## Your task:
What lines in the following entries hold the word "boolean"? Copy each one.

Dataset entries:
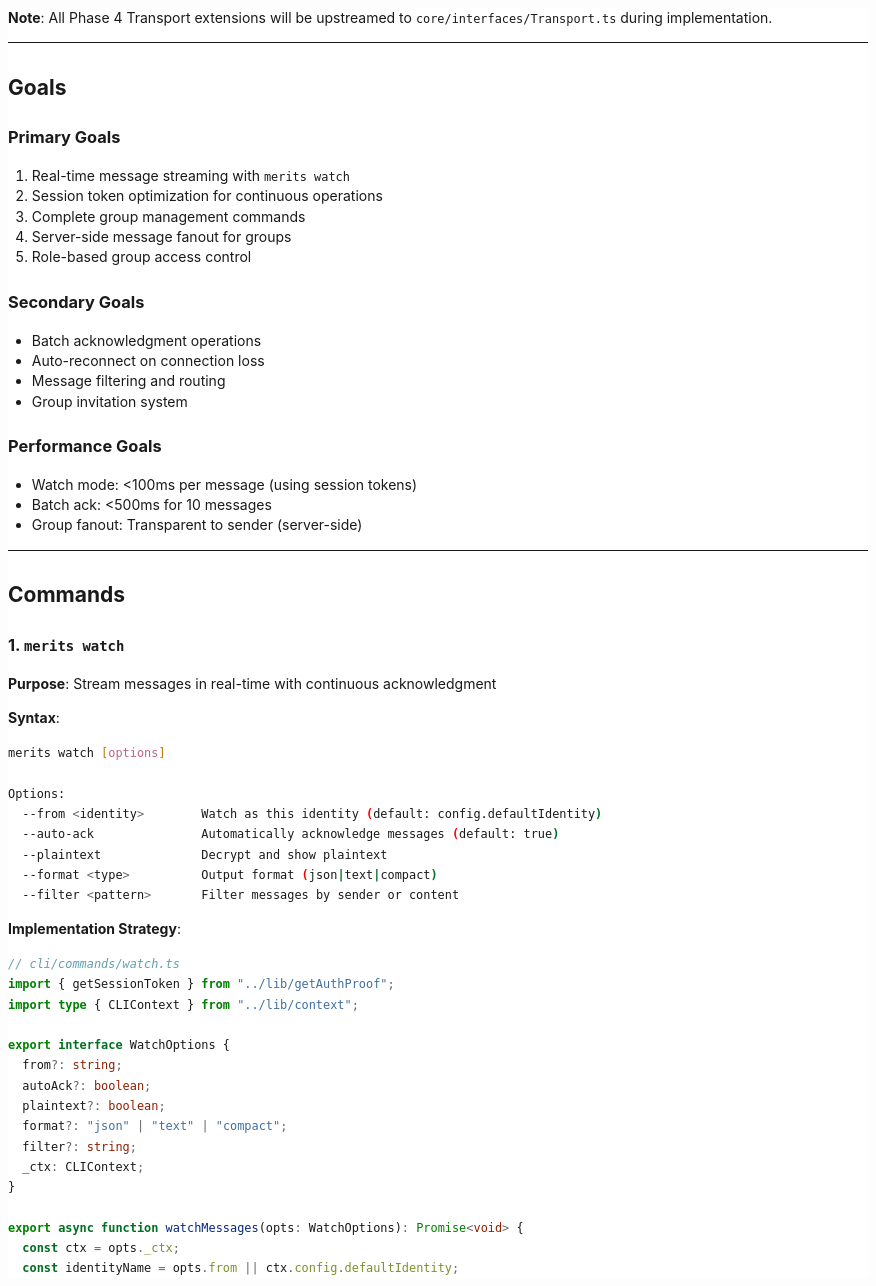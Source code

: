**Note**: All Phase 4 Transport extensions will be upstreamed to `core/interfaces/Transport.ts` during implementation.

---

## Goals

### Primary Goals
1. Real-time message streaming with `merits watch`
2. Session token optimization for continuous operations
3. Complete group management commands
4. Server-side message fanout for groups
5. Role-based group access control

### Secondary Goals
- Batch acknowledgment operations
- Auto-reconnect on connection loss
- Message filtering and routing
- Group invitation system

### Performance Goals
- Watch mode: <100ms per message (using session tokens)
- Batch ack: <500ms for 10 messages
- Group fanout: Transparent to sender (server-side)

---

## Commands

### 1. `merits watch`

**Purpose**: Stream messages in real-time with continuous acknowledgment

**Syntax**:
```bash
merits watch [options]

Options:
  --from <identity>        Watch as this identity (default: config.defaultIdentity)
  --auto-ack               Automatically acknowledge messages (default: true)
  --plaintext              Decrypt and show plaintext
  --format <type>          Output format (json|text|compact)
  --filter <pattern>       Filter messages by sender or content
```

**Implementation Strategy**:

```typescript
// cli/commands/watch.ts
import { getSessionToken } from "../lib/getAuthProof";
import type { CLIContext } from "../lib/context";

export interface WatchOptions {
  from?: string;
  autoAck?: boolean;
  plaintext?: boolean;
  format?: "json" | "text" | "compact";
  filter?: string;
  _ctx: CLIContext;
}

export async function watchMessages(opts: WatchOptions): Promise<void> {
  const ctx = opts._ctx;
  const identityName = opts.from || ctx.config.defaultIdentity;
```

## Expected answer:
  autoAck?: boolean;
  plaintext?: boolean;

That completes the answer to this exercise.